Pictures paired with source code:

++++++++++

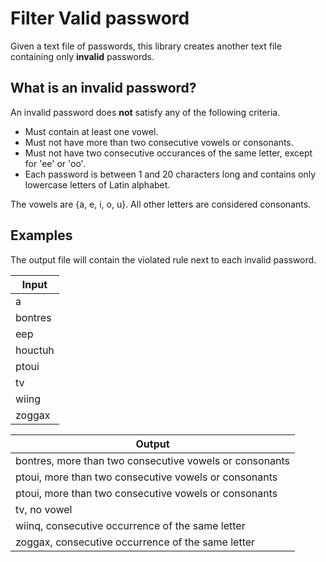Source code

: # Filter Valid password
Given a text file of passwords, this library creates another text file containing only **invalid** passwords.

## What is an invalid password?
An invalid password does **not** satisfy any of the following criteria.

- Must contain at least one vowel.
- Must not have more than two consecutive vowels or consonants.
- Must not have two consecutive occurances of the same letter, except for 'ee' or 'oo'.
- Each password is between 1 and 20 characters long and contains only lowercase letters of Latin alphabet.
 
The vowels are {a, e, i, o, u}. All other letters are considered consonants. 

## Examples
The output file will contain the violated rule next to each invalid password. 


| Input        
| ------------- 
| a      
| bontres      
| eep
| houctuh
| ptoui
| tv
| wiing
| zoggax

| Output    
| ------------- 
| bontres, more than two consecutive vowels or consonants 
| ptoui, more than two consecutive vowels or consonants 
| ptoui, more than two consecutive vowels or consonants 
| tv, no vowel 
| wiinq, consecutive occurrence of the same letter 
| zoggax, consecutive occurrence of the same letter
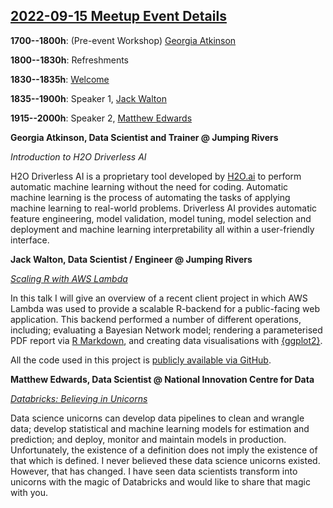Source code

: ## [2022-09-15 Meetup Event Details](https://www.meetup.com/newcastle-upon-tyne-data-science-meetup/events/287120959/)

**1700--1800h**: (Pre-event Workshop) [Georgia Atkinson](https://www.linkedin.com/in/georgia-atkinson-080858197/)

**1800--1830h**: Refreshments

**1830--1835h**: [Welcome](./2022-09-15-welcome.pdf)

**1835--1900h**: Speaker 1, [Jack Walton](https://www.linkedin.com/in/jwalton93/)

**1915--2000h**: Speaker 2, [Matthew Edwards](https://www.linkedin.com/in/matthew-edwards-930573193/)

**Georgia Atkinson, Data Scientist and Trainer @ Jumping Rivers**

_Introduction to H2O Driverless AI_

H2O Driverless AI is a proprietary tool developed by [H2O.ai](https://h2o.ai/)
to perform automatic machine learning without the need for coding. Automatic
machine learning is the process of automating the tasks of applying machine
learning to real-world problems. Driverless AI provides automatic feature
engineering, model validation, model tuning, model selection and deployment and
machine learning interpretability all within a user-friendly interface.

**Jack Walton, Data Scientist / Engineer @ Jumping Rivers**

[_Scaling R with AWS Lambda_](./2022-09-15-scaling-r-with-aws-lambda.pdf)

In this talk I will give an overview of a recent client project in which AWS
Lambda was used to provide a scalable R-backend for a public-facing web
application. This backend performed a number of different operations,
including; evaluating a Bayesian Network model; rendering a parameterised PDF
report via [R Markdown](https://rmarkdown.rstudio.com/), and creating data
visualisations with [{ggplot2}](https://ggplot2.tidyverse.org/).

All the code used in this project is [publicly available via GitHub](https://github.com/nationalarchives/DiAGRAM).

**Matthew Edwards, Data Scientist @ National Innovation Centre for Data**

[_Databricks: Believing in Unicorns_](./2022-09-15-databricks-believing-in-unicorns.pdf)

Data science unicorns can develop data pipelines to clean and wrangle data;
develop statistical and machine learning models for estimation and prediction;
and deploy, monitor and maintain models in production. Unfortunately, the
existence of a definition does not imply the existence of that which is
defined. I never believed these data science unicorns existed. However, that
has changed. I have seen data scientists transform into unicorns with the magic
of Databricks and would like to share that magic with you.
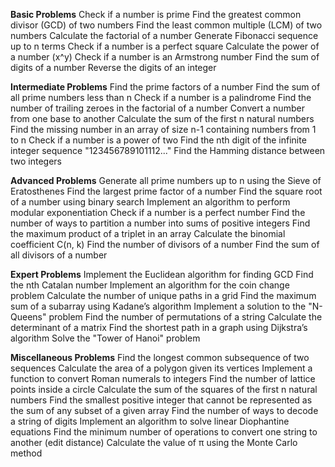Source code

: **Basic Problems**
Check if a number is prime
Find the greatest common divisor (GCD) of two numbers
Find the least common multiple (LCM) of two numbers
Calculate the factorial of a number
Generate Fibonacci sequence up to n terms
Check if a number is a perfect square
Calculate the power of a number (x^y)
Check if a number is an Armstrong number
Find the sum of digits of a number
Reverse the digits of an integer

**Intermediate Problems**
Find the prime factors of a number
Find the sum of all prime numbers less than n
Check if a number is a palindrome
Find the number of trailing zeroes in the factorial of a number
Convert a number from one base to another
Calculate the sum of the first n natural numbers
Find the missing number in an array of size n-1 containing numbers from 1 to n
Check if a number is a power of two
Find the nth digit of the infinite integer sequence "123456789101112..."
Find the Hamming distance between two integers

**Advanced Problems**
Generate all prime numbers up to n using the Sieve of Eratosthenes
Find the largest prime factor of a number
Find the square root of a number using binary search
Implement an algorithm to perform modular exponentiation
Check if a number is a perfect number
Find the number of ways to partition a number into sums of positive integers
Find the maximum product of a triplet in an array
Calculate the binomial coefficient C(n, k)
Find the number of divisors of a number
Find the sum of all divisors of a number

**Expert Problems**
Implement the Euclidean algorithm for finding GCD
Find the nth Catalan number
Implement an algorithm for the coin change problem
Calculate the number of unique paths in a grid
Find the maximum sum of a subarray using Kadane’s algorithm
Implement a solution to the "N-Queens" problem
Find the number of permutations of a string
Calculate the determinant of a matrix
Find the shortest path in a graph using Dijkstra’s algorithm
Solve the "Tower of Hanoi" problem

**Miscellaneous Problems**
Find the longest common subsequence of two sequences
Calculate the area of a polygon given its vertices
Implement a function to convert Roman numerals to integers
Find the number of lattice points inside a circle
Calculate the sum of the squares of the first n natural numbers
Find the smallest positive integer that cannot be represented as the sum of any subset of a given array
Find the number of ways to decode a string of digits
Implement an algorithm to solve linear Diophantine equations
Find the minimum number of operations to convert one string to another (edit distance)
Calculate the value of π using the Monte Carlo method
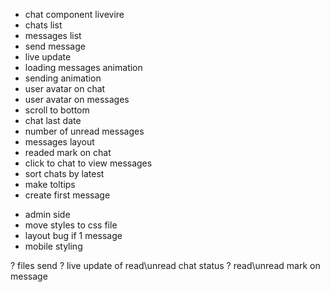  + chat component livevire
 + chats list
 + messages list
 + send message
 + live update
 + loading messages animation
 + sending animation
 + user avatar on chat
 + user avatar on messages
 + scroll to bottom
 + chat last date
 + number of unread messages
 + messages layout
 + readed mark on chat
 + click to chat to view messages
 + sort chats by latest
 + make toltips
 + create first message
 - admin side
 - move styles to css file
 - layout bug if 1 message
 - mobile styling

 ? files send
 ? live update of read\unread chat status
 ? read\unread mark on message
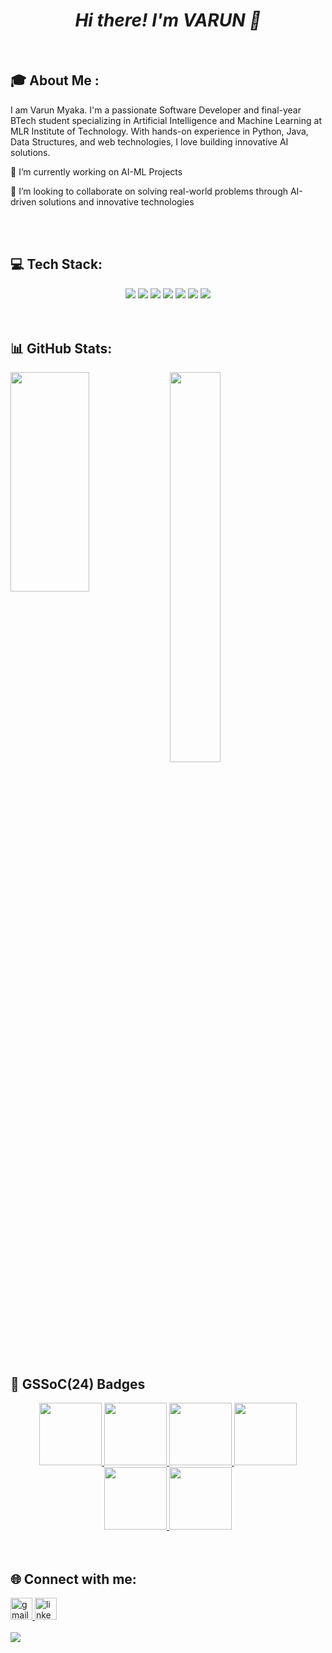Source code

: <h1 align = "center"><i><b> Hi there! I'm VARUN 👋 </b></i></h1>
<br>

<h2>🎓 About Me :</h2>
<p>I am Varun Myaka. I'm a passionate Software Developer and final-year BTech student specializing in Artificial Intelligence and Machine Learning at MLR Institute of Technology. With hands-on experience in Python, Java, Data Structures, and web technologies, I love building innovative AI solutions.</p>

<p>🔭 I’m currently working on AI-ML Projects</p>
<p>👯 I’m looking to collaborate on solving real-world problems through AI-driven solutions and innovative technologies</p>


<br>
<br>


<h2> 💻 Tech Stack: </h2>
<div align="center">
  <img src="https://img.shields.io/badge/java-%23ED8B00.svg?style=for-the-badge&logo=openjdk&logoColor=white" />
  <img src="https://img.shields.io/badge/python-3670A0?style=for-the-badge&logo=python&logoColor=ffdd54" />
  <img src="https://img.shields.io/badge/html5-%23E34F26.svg?style=for-the-badge&logo=html5&logoColor=white" />
  <img src="https://img.shields.io/badge/Matplotlib-%23ffffff.svg?style=for-the-badge&logo=Matplotlib&logoColor=black" />
  <img src="https://img.shields.io/badge/opencv-%23white.svg?style=for-the-badge&logo=opencv&logoColor=white" />
  <img src="https://img.shields.io/badge/numpy-%23013243.svg?style=for-the-badge&logo=numpy&logoColor=white" />
  <img src="https://img.shields.io/badge/pandas-%23150458.svg?style=for-the-badge&logo=pandas&logoColor=white" />
</div>


<br>
<br>


<h2> 📊 GitHub Stats: </h2>
<img src="https://github-readme-streak-stats.herokuapp.com/?user=MVarun5&theme=blue-green&hide_border=true" align="left" height=30% width=50% >
<img src="https://github-readme-stats.vercel.app/api/top-langs/?username=MVarun5&theme=blue-green&show_icons=true&hide_border=false&layout=compact" height=40% width=40% >


<br>
<br>


<h2>🌟 GSSoC(24) Badges </h2>
<div style='display:flex; align-items:center; gap: 10px;' align='center'>
  <a href="https://gssoc.girlscript.tech/leaderboard">
    <img src="https://raw.githubusercontent.com/GSSoC24/Postman-Challenge/main/docs/assets/Postman%20White.png" width="100px" height="100px" />
    <img src="https://raw.githubusercontent.com/GSSoC24/Postman-Challenge/main/docs/assets/1.png" width="100px" height="100px" />
    <img src="https://raw.githubusercontent.com/GSSoC24/Postman-Challenge/main/docs/assets/2.png" width="100px" height="100px" />
    <img src="https://raw.githubusercontent.com/GSSoC24/Postman-Challenge/main/docs/assets/3.png" width="100px" height="100px" />
    <img src="https://raw.githubusercontent.com/GSSoC24/Postman-Challenge/main/docs/assets/4.png" width="100px" height="100px" />
    <img src="https://raw.githubusercontent.com/GSSoC24/Postman-Challenge/main/docs/assets/5.png" width="100px" height="100px" />
  </a>
</div>


<br>
<br>

<h2> 🌐 Connect with me: </h2>
<a href="mailto:varun1290.myaka@gmail.com">
  <img src="https://img.shields.io/static/v1?message=Gmail&logo=gmail&label=&color=D14836&logoColor=white&labelColor=&style=for-the-badge" height="35" alt="gmail logo"  />
</a>
<a href="http://www.linkedin.com/in/varunmyaka">
  <img src="https://img.shields.io/static/v1?message=LinkedIn&logo=linkedin&label=&color=0077B5&logoColor=white&labelColor=&style=for-the-badge" height="35" alt="linkedin logo"  />
</a>


<br>
<br>


<img src="https://visitcount.itsvg.in/api?id=MVarun5&icon=0&color=0" >

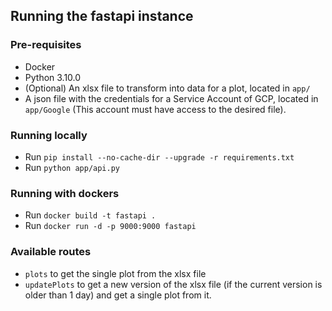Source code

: ## Running the fastapi instance

### Pre-requisites
* Docker
* Python 3.10.0
* (Optional) An xlsx file to transform into data for a plot, located in ``app/``
* A json file with the credentials for a Service Account of GCP, located in ``app/Google`` (This account must have access to the desired file).

### Running locally
* Run ``pip install --no-cache-dir --upgrade -r requirements.txt``
* Run ``python app/api.py``

### Running with dockers
* Run ``docker build -t fastapi .``
* Run ``docker run -d -p 9000:9000 fastapi``

### Available routes
* ``plots`` to get the single plot from the xlsx file
* ``updatePlots`` to get a new version of the xlsx file (if the current version is older than 1 day) and get a single plot from it.



  
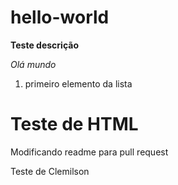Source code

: # hello-world

__Teste descrição__

*Olá mundo*

1. primeiro elemento da lista

<h1> Teste de HTML</h1>


Modificando readme para pull request

Teste de Clemilson
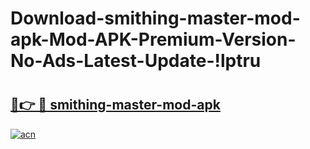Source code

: # Download-smithing-master-mod-apk-Mod-APK-Premium-Version-No-Ads-Latest-Update-!lptru

# <h2><a href="https://2mca6y.esa.edu.pl?title=smithing-master-mod-apk&ref=lptru">🔗👉 🔴 smithing-master-mod-apk</a></h2>

[![acn](https://github.com/user-attachments/assets/0f9c940e-d8b0-45ae-aac7-cd30a18b3e1c)](https://2mca6y.esa.edu.pl?title=smithing-master-mod-apk&ref=lptru)

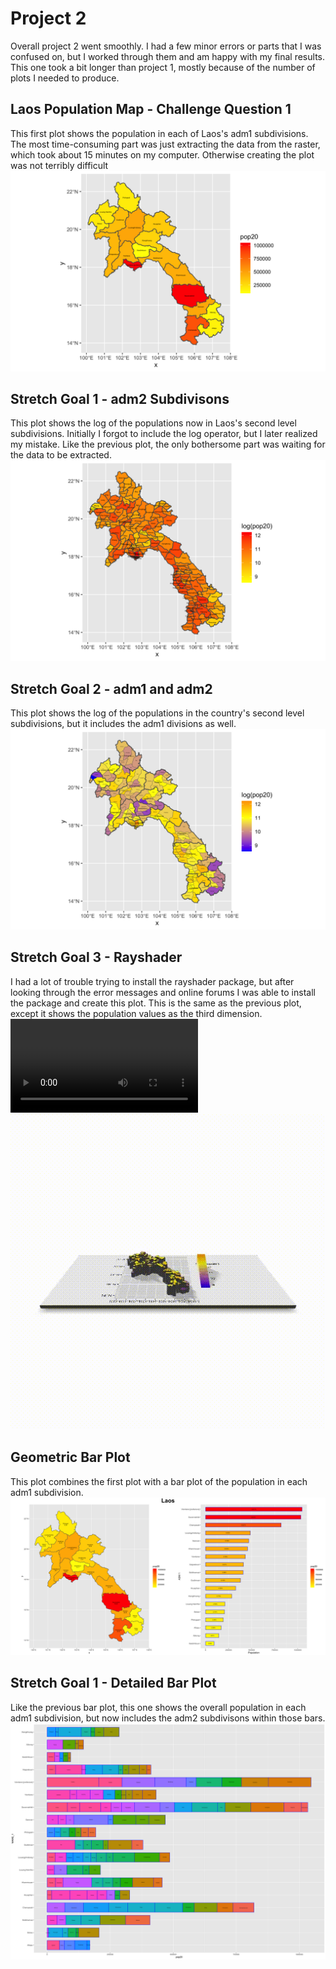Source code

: # Project 2
Overall project 2 went smoothly. I had a few minor errors or parts that I was confused on, but I worked through them and am happy with my final results. This one took a bit longer than project 1, mostly because of the number of plots I needed to produce.

## Laos Population Map - Challenge Question 1
This first plot shows the population in each of Laos's adm1 subdivisions. The most time-consuming part was just extracting the data from the raster, which took about 15 minutes on my computer. Otherwise creating the plot was not terribly difficult
![](lao_pop20.png)

## Stretch Goal 1 - adm2 Subdivisons
This plot shows the log of the populations now in Laos's second level subdivisions. Initially I forgot to include the log operator, but I later realized my mistake. Like the previous plot, the only bothersome part was waiting for the data to be extracted.
![](lao_pop20_log_adm2.png)

## Stretch Goal 2 - adm1 and adm2
This plot shows the log of the populations in the country's second level subdivisions, but it includes the adm1 divisions as well.
![](lao_log_pop20_adm1_adm2.png)

## Stretch Goal 3 - Rayshader
I had a lot of trouble trying to install the rayshader package, but after looking through the error messages and online forums I was able to install the package and create this plot. This is the same as the previous plot, except it shows the population values as the third dimension.
![](lao_rayshader.mp4)
![](lao_rayshader.gif)

## Geometric Bar Plot
This plot combines the first plot with a bar plot of the population in each adm1 subdivision.
![](laos_spatial_bar.png)

## Stretch Goal 1 - Detailed Bar Plot
Like the previous bar plot, this one shows the overall population in each adm1 subdivision, but now includes the adm2 subdivisons within those bars.
![](lao_adm2_bp.png)
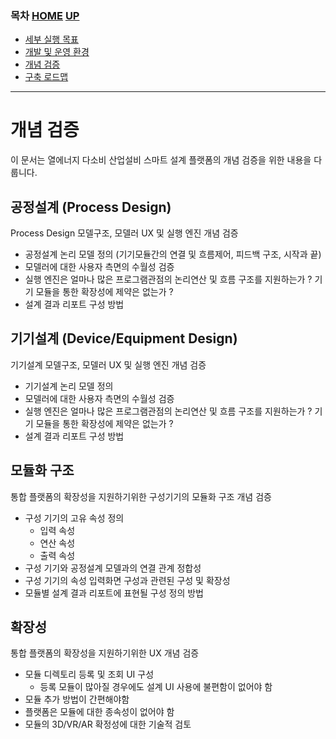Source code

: ### 목차 [HOME](/) [UP](..)

- [세부 실행 목표](/docs/concept.md)
- [개발 및 운영 환경](/docs/devops)
- [개념 검증](/docs/poc)
- [구축 로드맵](/docs/roadmap)

---

# 개념 검증

이 문서는 열에너지 다소비 산업설비 스마트 설계 플랫폼의 개념 검증을 위한 내용을 다룹니다.

## 공정설계 (Process Design)

Process Design 모델구조, 모델러 UX 및 실행 엔진 개념 검증

- 공정설계 논리 모델 정의 (기기모듈간의 연결 및 흐름제어, 피드백 구조, 시작과 끝)
- 모델러에 대한 사용자 측면의 수월성 검증
- 실행 엔진은 얼마나 많은 프로그램관점의 논리연산 및 흐름 구조를 지원하는가 ? 기기 모듈을 통한 확장성에 제약은 없는가 ?
- 설계 결과 리포트 구성 방법

## 기기설계 (Device/Equipment Design)

기기설계 모델구조, 모델러 UX 및 실행 엔진 개념 검증

- 기기설계 논리 모델 정의
- 모델러에 대한 사용자 측면의 수월성 검증
- 실행 엔진은 얼마나 많은 프로그램관점의 논리연산 및 흐름 구조를 지원하는가 ? 기기 모듈을 통한 확장성에 제약은 없는가 ?
- 설계 결과 리포트 구성 방법

## 모듈화 구조

통합 플랫폼의 확장성을 지원하기위한 구성기기의 모듈화 구조 개념 검증

- 구성 기기의 고유 속성 정의
  - 입력 속성
  - 연산 속성
  - 출력 속성
- 구성 기기와 공정설계 모델과의 연결 관계 정합성
- 구성 기기의 속성 입력화면 구성과 관련된 구성 및 확장성
- 모듈별 설계 결과 리포트에 표현될 구성 정의 방법

## 확장성

통합 플랫폼의 확장성을 지원하기위한 UX 개념 검증

- 모듈 디렉토리 등록 및 조회 UI 구성
  - 등록 모듈이 많아질 경우에도 설계 UI 사용에 불편함이 없어야 함
- 모듈 추가 방법이 간편해야함
- 플랫폼은 모듈에 대한 종속성이 없어야 함
- 모듈의 3D/VR/AR 확정성에 대한 기술적 검토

++++++++++

Lines containing the string "from" in the entries above should be counted. State that number alone.

* OUTPUT OF THE TASK
5